Dai Peng, a reporter with Changsha’s Sanxiang Metropolis Daily, pretended to be a homeless mute on Monday evening to expose physical abuse in the city’s homeless shelters. He sort of got exactly the story he was after.
Shanghai Daily reports that on Monday evening, Dai put on shabby clothes and waited at an intersection until residents called for help. The police eventually came and took him to the Changsha Shelter Center, where employees promised to take care of him. But once the cops left, the abuse began (remember, Dai was pretending to be mute):
They repeatedly asked the reporter what his name was and where he came from, and kicked him to the ground and beat him when they could not get an answer.
The reporter was not allowed to leave the shelter until he called his father, who negotiated with shelter staff, the newspaper said. The reporter was asked to sign a document saying he had “volunteered” to leave.
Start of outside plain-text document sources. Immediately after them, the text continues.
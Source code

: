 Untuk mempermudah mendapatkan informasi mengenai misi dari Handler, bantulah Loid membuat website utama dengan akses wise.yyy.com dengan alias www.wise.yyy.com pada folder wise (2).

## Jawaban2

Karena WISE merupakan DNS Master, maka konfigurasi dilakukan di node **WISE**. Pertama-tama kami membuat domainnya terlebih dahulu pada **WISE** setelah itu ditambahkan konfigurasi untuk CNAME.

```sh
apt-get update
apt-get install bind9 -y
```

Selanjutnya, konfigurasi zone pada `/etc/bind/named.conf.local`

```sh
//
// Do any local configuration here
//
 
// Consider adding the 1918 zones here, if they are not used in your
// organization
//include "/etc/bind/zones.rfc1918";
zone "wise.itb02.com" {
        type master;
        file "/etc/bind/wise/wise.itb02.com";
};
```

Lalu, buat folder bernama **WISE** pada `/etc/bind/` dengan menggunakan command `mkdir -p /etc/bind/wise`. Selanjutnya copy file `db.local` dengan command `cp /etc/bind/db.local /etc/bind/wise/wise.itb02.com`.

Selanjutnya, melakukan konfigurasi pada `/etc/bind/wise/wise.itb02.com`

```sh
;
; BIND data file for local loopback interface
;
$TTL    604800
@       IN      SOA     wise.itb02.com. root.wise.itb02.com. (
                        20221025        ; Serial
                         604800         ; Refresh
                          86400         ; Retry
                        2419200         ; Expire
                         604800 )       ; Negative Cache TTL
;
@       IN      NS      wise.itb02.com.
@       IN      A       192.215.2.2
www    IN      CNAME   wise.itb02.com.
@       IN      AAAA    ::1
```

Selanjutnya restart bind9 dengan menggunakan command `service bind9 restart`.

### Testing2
As Dai was leaving, he took the above picture of a homeless man with his arms and legs bound, alone in the middle of a reception area.
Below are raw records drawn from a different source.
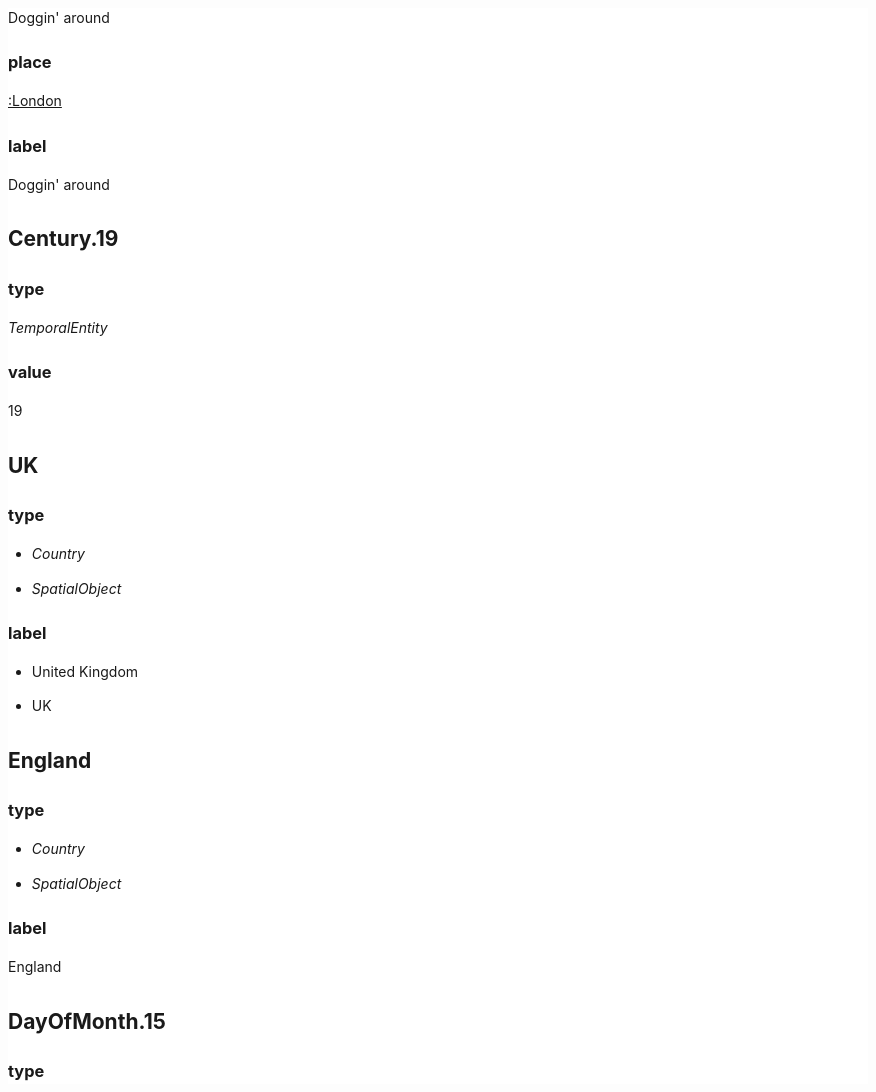 
Doggin' around

### place


[:London](#-London)

### label


Doggin' around

## Century.19

### type


*TemporalEntity*

### value


19

## UK

### type

 - *Country*

 - *SpatialObject*

### label

 - United Kingdom

 - UK

## England

### type

 - *Country*

 - *SpatialObject*

### label


England

## DayOfMonth.15

### type
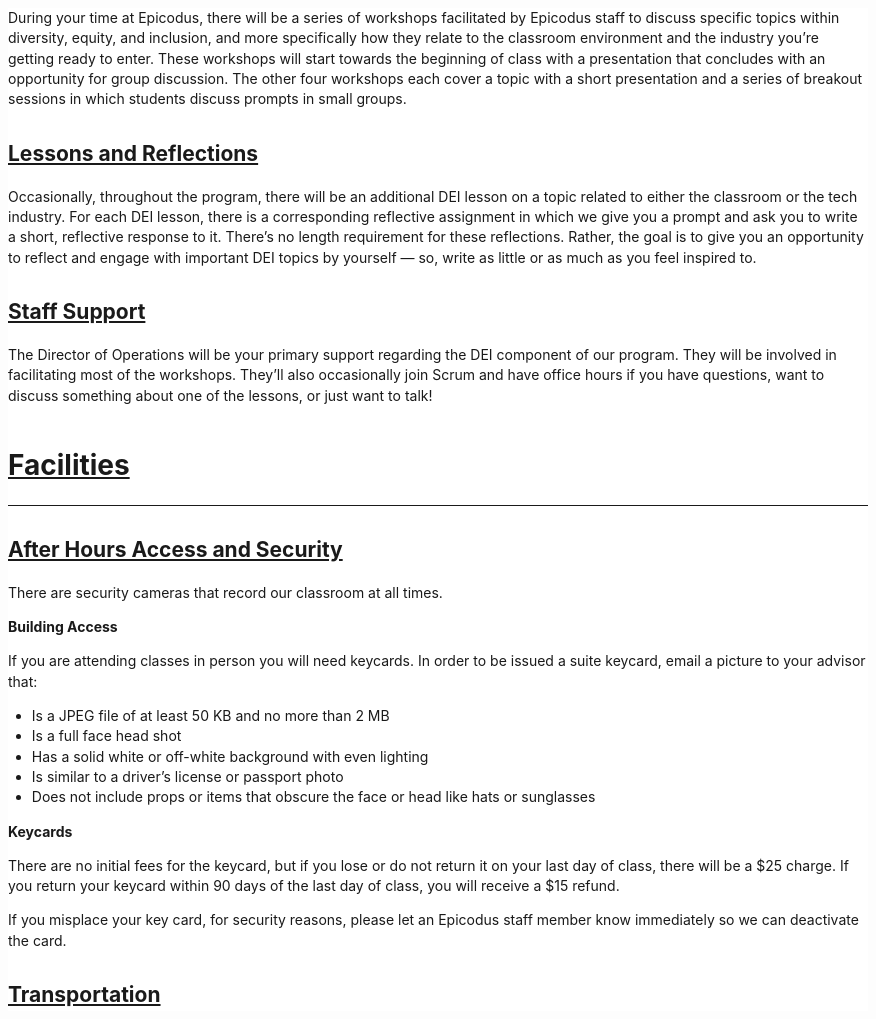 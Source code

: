 During your time at Epicodus, there will be a series of workshops facilitated by Epicodus staff to discuss specific topics within diversity, equity, and inclusion, and more specifically how they relate to the classroom environment and the industry you’re getting ready to enter. These workshops will start towards the beginning of class with a presentation that concludes with an opportunity for group discussion. The other four workshops each cover a topic with a short presentation and a series of breakout sessions in which students discuss prompts in small groups.

## [Lessons and Reflections](#lessons-and-reflections)

Occasionally, throughout the program, there will be an additional DEI lesson on a topic related to either the classroom or the tech industry. For each DEI lesson, there is a corresponding reflective assignment in which we give you a prompt and ask you to write a short, reflective response to it. There’s no length requirement for these reflections. Rather, the goal is to give you an opportunity to reflect and engage with important DEI topics by yourself — so, write as little or as much as you feel inspired to. 

## [Staff Support](#staff-support)

The Director of Operations will be your primary support regarding the DEI component of our program. They will be involved in facilitating most of the workshops. They’ll also occasionally join Scrum and have office hours if you have questions, want to discuss something about one of the lessons, or just want to talk!

# [Facilities](#facilities)

* * *

## [After Hours Access and Security](#after-hours-access-and-security)

There are security cameras that record our classroom at all times.

**Building Access**

If you are attending classes in person you will need keycards. In order to be issued a suite keycard, email a picture to your advisor that: 
* Is a JPEG file of at least 50 KB and no more than 2 MB
* Is a full face head shot
* Has a solid white or off-white background with even lighting
* Is similar to a driver’s license or passport photo
* Does not include props or items that obscure the face or head like hats or sunglasses

**Keycards**

There are no initial fees for the keycard, but if you lose or do not return it on your last day of class, there will be a $25 charge. If you return your keycard within 90 days of the last day of class, you will receive a $15 refund.

If you misplace your key card, for security reasons, please let an Epicodus staff member know immediately so we can deactivate the card.

## [Transportation](#transportation)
Changsha authorities said they’re looking into the case, but denied that Dai was beaten. Global Times:
Changsha Civil Affairs Bureau and police have been looking into the case, and bureau officials told the Global Times yesterday employees were following procedures when they were forced to have “physical contact” with Dai as they suspected he was carrying dangerous items in his pocket. Employees later found he was carrying a voice recorder and asked him to leave, the bureau said.
“Center employees and police asked for Dai’s name and physical condition but he remained silent. He grew agitated when asked whether he took drugs, and reached into his pocket. The employees were afraid he was carrying dangerous items. He refused to be frisked, fought back and fell during the conflict,” Wang Ying, a deputy director with the rescue center, told the Global Times.
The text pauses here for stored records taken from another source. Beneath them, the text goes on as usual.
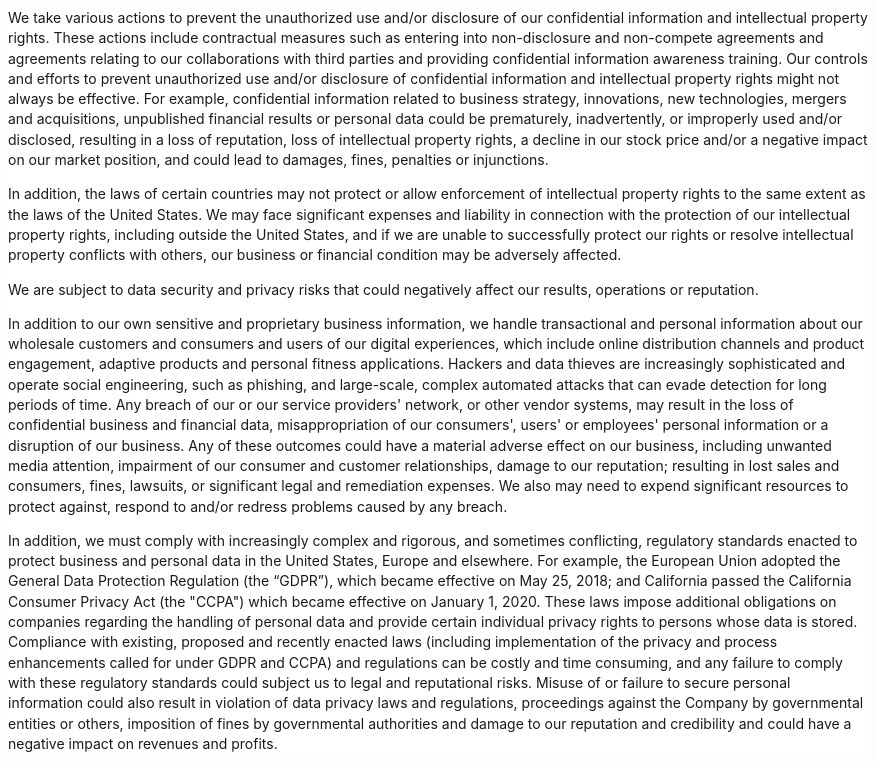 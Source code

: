 We take various actions to prevent the unauthorized use and/or disclosure of our confidential information and intellectual property rights. These actions include contractual
measures such as entering into non-disclosure and non-compete agreements and agreements relating to our collaborations with third parties and providing confidential
information awareness training. Our controls and efforts to prevent unauthorized use and/or disclosure of confidential information and intellectual property rights might not
always be effective. For example, confidential information related to business strategy, innovations, new technologies, mergers and acquisitions, unpublished financial results
or personal data could be prematurely, inadvertently, or improperly used and/or disclosed, resulting in a loss of reputation, loss of intellectual property rights, a decline in our
stock price and/or a negative impact on our market position, and could lead to damages, fines, penalties or injunctions.

In addition, the laws of certain countries may not protect or allow enforcement of intellectual property rights to the same extent as the laws of the United States. We may face
significant expenses and liability in connection with the protection of our intellectual property rights, including outside the United States, and if we are unable to successfully
protect our rights or resolve intellectual property conflicts with others, our business or financial condition may be adversely affected.

We are subject to data security and privacy risks that could negatively affect our results, operations or reputation.

In addition to our own sensitive and proprietary business information, we handle transactional and personal information about our wholesale customers and consumers and
users of our digital experiences, which include online distribution channels and product engagement, adaptive products and personal fitness applications. Hackers and data
thieves are increasingly sophisticated and operate social engineering, such as phishing, and large-scale, complex automated attacks that can evade detection for long periods
of time. Any breach of our or our service providers' network, or other vendor systems, may result in the loss of confidential business and financial data, misappropriation of our
consumers', users' or employees' personal information or a disruption of our business. Any of these outcomes could have a material adverse effect on our business, including
unwanted media attention, impairment of our consumer and customer relationships, damage to our reputation; resulting in lost sales and consumers, fines, lawsuits, or
significant legal and remediation expenses. We also may need to expend significant resources to protect against, respond to and/or redress problems caused by any breach.

In addition, we must comply with increasingly complex and rigorous, and sometimes conflicting, regulatory standards enacted to protect business and personal data in the
United States, Europe and elsewhere. For example, the European Union adopted the General Data Protection Regulation (the “GDPR”), which became effective on May 25,
2018; and California passed the California Consumer Privacy Act (the "CCPA") which became effective on January 1, 2020. These laws impose additional obligations on
companies regarding the handling of personal data and provide certain individual privacy rights to persons whose data is stored. Compliance with existing, proposed and
recently enacted laws (including implementation of the privacy and process enhancements called for under GDPR and CCPA) and regulations can be costly and time
consuming, and any failure to comply with these regulatory standards could subject us to legal and reputational risks. Misuse of or failure to secure personal information could
also result in violation of data privacy laws and regulations, proceedings against the Company by governmental entities or others, imposition of fines by governmental
authorities and damage to our reputation and credibility and could have a negative impact on revenues and profits.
Surveillance footage, however, appears to tell a different story.
According to surveillance video provided by the bureau, Dai can be seen being held on the ground for about five minutes.
About that video: it’s publicly available, as you can see below. Technology is a bitch, isn’t it?
If Dai Peng ever exhausts his stories in Hunan province, we have an idea for a next project: find out which chengguan are stealing from the homeless in Beijing.
(H/T Amanda R)
I’d offer my professional PR services to the Changsha PSB, but it looks like they’re already spin masters: state employees didn’t provoke Mr. Dai at the homeless shelter, but were rather “forced to have physical contact.”
The violent altercation between two men yesterday wasn’t the result of a sclerotic legal system and it’s inability to adjudicate disputes, but was rather due to a heroic people-powered attempt to subdue bumbling suspects after a botched bank robbery.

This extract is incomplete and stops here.